** DATA LISTING **
^^^^^^^^^^^^^^^^
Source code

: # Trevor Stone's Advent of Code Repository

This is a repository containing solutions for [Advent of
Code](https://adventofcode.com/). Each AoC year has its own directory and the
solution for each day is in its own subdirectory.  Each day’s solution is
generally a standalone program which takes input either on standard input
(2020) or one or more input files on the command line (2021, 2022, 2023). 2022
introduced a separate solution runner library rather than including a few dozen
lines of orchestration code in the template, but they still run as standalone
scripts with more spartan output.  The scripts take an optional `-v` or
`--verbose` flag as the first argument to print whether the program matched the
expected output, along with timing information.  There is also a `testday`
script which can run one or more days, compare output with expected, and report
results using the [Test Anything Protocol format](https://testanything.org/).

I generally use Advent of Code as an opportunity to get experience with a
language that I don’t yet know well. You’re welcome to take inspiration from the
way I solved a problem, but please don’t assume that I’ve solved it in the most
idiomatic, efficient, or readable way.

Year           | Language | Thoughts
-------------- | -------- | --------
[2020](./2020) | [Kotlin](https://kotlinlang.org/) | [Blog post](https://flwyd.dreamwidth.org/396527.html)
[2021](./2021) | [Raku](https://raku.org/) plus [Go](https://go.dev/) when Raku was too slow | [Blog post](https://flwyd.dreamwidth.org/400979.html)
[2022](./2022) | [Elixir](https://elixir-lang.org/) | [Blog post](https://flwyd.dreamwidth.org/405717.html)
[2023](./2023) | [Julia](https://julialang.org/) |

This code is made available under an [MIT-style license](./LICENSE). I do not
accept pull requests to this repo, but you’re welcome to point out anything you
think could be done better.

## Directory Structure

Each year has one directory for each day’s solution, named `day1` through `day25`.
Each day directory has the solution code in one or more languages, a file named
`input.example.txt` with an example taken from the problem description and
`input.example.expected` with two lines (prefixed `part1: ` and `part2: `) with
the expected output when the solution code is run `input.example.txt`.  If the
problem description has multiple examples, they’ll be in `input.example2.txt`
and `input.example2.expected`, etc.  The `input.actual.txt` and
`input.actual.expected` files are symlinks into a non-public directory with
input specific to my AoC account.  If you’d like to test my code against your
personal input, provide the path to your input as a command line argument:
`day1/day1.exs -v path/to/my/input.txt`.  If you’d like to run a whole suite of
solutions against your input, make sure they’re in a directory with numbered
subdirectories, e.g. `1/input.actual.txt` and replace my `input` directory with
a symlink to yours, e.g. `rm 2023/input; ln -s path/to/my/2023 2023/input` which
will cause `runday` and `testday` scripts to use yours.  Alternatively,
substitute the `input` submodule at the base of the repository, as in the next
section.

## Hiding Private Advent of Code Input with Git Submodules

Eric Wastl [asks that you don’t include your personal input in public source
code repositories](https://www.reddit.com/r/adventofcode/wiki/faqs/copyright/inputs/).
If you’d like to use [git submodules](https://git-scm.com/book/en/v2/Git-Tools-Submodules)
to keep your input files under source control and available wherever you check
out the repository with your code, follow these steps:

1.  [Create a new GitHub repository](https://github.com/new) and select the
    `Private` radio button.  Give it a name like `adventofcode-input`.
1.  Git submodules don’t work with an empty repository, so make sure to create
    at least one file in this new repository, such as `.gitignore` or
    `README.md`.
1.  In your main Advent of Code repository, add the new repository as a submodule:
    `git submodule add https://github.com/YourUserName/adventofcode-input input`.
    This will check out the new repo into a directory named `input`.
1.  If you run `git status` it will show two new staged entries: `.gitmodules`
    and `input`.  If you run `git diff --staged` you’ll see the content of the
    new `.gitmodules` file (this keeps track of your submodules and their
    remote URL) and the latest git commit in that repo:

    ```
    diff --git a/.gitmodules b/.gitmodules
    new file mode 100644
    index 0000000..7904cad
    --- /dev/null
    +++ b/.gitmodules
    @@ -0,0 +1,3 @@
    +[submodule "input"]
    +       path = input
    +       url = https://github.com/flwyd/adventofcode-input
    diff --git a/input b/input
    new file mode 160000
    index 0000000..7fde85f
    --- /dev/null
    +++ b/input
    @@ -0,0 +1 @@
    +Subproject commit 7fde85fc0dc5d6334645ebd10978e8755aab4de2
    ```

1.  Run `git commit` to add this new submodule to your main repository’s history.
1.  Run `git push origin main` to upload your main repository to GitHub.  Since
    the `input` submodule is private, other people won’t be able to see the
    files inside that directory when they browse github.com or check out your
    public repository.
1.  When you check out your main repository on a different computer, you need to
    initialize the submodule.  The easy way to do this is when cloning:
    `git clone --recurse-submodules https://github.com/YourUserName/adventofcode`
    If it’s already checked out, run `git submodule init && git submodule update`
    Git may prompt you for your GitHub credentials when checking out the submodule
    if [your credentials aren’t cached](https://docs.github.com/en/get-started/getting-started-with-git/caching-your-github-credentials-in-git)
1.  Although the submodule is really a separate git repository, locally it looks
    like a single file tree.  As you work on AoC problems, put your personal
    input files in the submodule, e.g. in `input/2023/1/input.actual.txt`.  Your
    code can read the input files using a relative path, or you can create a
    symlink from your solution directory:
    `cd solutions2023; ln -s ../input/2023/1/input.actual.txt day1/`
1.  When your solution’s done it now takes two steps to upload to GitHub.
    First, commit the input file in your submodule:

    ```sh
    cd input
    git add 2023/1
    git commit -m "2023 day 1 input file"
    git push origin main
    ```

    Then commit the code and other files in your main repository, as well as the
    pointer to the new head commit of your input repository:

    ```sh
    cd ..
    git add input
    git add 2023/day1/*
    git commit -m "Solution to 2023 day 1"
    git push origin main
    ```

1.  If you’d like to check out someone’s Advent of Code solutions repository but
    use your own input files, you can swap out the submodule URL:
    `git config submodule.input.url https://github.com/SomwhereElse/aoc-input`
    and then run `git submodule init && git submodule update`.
^^^^^^^^^^^^^^^^
** TRY IT **
Show each line of the records above containing "main".

** RESULT FOR THIS TASK **
1.  In your main Advent of Code repository, add the new repository as a submodule:
1.  Run `git commit` to add this new submodule to your main repository’s history.
1.  Run `git push origin main` to upload your main repository to GitHub.  Since
1.  When you check out your main repository on a different computer, you need to
    git push origin main
    Then commit the code and other files in your main repository, as well as the
    git push origin main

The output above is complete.